[EXTRACTED INFORMATION — start]
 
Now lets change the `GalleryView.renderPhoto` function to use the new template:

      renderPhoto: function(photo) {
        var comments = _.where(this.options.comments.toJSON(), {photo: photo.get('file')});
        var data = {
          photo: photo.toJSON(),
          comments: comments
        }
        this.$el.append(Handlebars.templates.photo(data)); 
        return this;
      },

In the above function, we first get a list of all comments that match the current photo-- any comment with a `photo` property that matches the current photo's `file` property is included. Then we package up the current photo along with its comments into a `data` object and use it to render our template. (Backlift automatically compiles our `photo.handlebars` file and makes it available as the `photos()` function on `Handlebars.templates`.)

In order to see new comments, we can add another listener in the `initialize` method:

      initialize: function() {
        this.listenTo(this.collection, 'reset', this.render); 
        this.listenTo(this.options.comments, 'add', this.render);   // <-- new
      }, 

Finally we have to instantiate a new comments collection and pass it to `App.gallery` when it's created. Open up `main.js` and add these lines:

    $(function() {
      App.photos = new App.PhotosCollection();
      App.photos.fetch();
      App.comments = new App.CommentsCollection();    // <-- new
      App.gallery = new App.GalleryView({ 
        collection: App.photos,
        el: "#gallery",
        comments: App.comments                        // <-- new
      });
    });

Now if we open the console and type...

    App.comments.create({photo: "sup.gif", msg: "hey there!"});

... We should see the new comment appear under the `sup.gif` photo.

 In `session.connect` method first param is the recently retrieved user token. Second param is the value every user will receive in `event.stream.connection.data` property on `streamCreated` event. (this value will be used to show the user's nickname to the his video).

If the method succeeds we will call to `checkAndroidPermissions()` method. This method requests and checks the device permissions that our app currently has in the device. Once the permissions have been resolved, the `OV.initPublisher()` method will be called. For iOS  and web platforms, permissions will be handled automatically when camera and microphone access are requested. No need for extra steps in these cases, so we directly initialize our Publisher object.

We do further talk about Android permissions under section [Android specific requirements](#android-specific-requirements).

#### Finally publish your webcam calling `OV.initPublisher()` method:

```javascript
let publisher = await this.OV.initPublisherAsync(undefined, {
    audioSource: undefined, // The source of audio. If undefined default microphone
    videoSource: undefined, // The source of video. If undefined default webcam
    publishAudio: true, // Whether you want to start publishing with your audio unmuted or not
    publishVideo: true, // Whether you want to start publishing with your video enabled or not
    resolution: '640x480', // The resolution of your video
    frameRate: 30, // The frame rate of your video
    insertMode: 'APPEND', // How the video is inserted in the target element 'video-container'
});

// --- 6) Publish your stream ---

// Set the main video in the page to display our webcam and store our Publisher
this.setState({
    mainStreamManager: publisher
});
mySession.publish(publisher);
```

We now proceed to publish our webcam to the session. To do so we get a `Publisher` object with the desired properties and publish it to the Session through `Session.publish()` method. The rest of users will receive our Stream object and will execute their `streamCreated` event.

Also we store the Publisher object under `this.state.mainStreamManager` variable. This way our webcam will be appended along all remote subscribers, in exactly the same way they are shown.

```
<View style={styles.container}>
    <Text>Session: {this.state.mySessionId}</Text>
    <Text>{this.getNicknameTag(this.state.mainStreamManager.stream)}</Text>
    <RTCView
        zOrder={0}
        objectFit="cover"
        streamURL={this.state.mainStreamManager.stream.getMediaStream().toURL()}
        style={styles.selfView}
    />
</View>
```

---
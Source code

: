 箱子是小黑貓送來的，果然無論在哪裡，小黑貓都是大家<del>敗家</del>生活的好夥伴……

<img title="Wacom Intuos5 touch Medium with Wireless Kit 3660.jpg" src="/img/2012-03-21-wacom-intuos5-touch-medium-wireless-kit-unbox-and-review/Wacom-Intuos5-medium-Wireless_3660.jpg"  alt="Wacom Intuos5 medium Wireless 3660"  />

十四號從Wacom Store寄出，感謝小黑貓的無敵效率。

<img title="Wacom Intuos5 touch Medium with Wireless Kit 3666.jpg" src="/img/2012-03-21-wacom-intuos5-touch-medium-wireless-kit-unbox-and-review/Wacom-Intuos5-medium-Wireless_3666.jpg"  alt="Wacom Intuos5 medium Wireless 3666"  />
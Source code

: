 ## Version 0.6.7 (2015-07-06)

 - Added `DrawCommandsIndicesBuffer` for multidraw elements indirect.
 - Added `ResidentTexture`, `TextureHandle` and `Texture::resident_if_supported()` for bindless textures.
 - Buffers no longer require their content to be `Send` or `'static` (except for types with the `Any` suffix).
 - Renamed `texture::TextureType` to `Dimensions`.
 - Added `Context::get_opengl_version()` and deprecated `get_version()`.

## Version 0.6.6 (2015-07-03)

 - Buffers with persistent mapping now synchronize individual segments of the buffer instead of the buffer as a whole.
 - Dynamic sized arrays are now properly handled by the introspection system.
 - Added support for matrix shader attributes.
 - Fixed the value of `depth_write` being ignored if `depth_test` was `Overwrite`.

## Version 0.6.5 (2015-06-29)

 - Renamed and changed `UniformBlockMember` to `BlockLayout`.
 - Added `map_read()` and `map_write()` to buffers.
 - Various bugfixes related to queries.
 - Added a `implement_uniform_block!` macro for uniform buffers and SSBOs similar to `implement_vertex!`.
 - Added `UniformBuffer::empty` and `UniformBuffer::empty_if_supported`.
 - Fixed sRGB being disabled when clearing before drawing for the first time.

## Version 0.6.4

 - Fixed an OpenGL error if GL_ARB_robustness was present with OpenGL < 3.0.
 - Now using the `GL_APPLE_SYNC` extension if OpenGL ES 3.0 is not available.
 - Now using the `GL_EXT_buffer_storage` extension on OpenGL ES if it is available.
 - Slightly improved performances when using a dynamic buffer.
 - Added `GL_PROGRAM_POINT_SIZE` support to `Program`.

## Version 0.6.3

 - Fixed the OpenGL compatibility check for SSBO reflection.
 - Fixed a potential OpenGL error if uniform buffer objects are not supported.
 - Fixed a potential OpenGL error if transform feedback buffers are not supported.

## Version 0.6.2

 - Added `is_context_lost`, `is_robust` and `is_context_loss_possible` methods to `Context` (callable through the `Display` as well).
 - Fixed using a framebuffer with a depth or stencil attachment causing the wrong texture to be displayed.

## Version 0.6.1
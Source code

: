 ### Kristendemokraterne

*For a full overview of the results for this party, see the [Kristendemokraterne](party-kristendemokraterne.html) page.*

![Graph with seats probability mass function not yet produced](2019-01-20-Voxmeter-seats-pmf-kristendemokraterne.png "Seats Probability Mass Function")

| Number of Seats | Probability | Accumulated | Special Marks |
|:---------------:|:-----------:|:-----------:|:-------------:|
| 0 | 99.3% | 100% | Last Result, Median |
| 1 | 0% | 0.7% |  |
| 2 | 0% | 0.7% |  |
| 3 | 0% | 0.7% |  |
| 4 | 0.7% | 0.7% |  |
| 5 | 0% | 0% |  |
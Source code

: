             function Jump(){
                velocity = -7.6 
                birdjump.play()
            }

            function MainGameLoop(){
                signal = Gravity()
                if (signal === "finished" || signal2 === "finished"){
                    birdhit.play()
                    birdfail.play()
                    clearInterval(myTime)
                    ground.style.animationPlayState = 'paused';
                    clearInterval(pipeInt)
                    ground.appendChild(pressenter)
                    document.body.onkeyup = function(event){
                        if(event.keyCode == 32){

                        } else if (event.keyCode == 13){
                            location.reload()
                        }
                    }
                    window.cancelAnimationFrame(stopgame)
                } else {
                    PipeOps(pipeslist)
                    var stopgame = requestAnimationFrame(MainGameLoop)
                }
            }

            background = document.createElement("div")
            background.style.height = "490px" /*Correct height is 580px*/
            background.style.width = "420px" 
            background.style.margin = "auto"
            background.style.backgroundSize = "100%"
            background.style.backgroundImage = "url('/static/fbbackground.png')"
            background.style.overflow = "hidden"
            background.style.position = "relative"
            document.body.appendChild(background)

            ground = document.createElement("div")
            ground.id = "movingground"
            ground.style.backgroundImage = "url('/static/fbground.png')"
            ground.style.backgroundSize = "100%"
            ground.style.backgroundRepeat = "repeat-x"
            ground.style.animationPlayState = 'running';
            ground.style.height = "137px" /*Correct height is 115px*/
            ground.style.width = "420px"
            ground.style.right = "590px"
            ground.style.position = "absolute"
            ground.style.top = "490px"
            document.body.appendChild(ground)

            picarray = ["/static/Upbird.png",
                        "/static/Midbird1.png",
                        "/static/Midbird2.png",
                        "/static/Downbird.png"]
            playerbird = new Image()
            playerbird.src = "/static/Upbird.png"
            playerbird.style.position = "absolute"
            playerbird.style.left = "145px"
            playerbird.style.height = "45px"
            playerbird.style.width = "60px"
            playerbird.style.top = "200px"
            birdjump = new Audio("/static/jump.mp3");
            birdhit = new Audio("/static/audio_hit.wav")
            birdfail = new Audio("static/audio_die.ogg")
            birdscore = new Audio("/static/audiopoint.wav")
[EXTRACTED INFORMATION — finish]
[TASK TO CARRY OUT]
Across the whole listing, show each line where the word "receive" occurs.

[SOLVED PROBLEM]
 In `session.connect` method first param is the recently retrieved user token. Second param is the value every user will receive in `event.stream.connection.data` property on `streamCreated` event. (this value will be used to show the user's nickname to the his video).
We now proceed to publish our webcam to the session. To do so we get a `Publisher` object with the desired properties and publish it to the Session through `Session.publish()` method. The rest of users will receive our Stream object and will execute their `streamCreated` event.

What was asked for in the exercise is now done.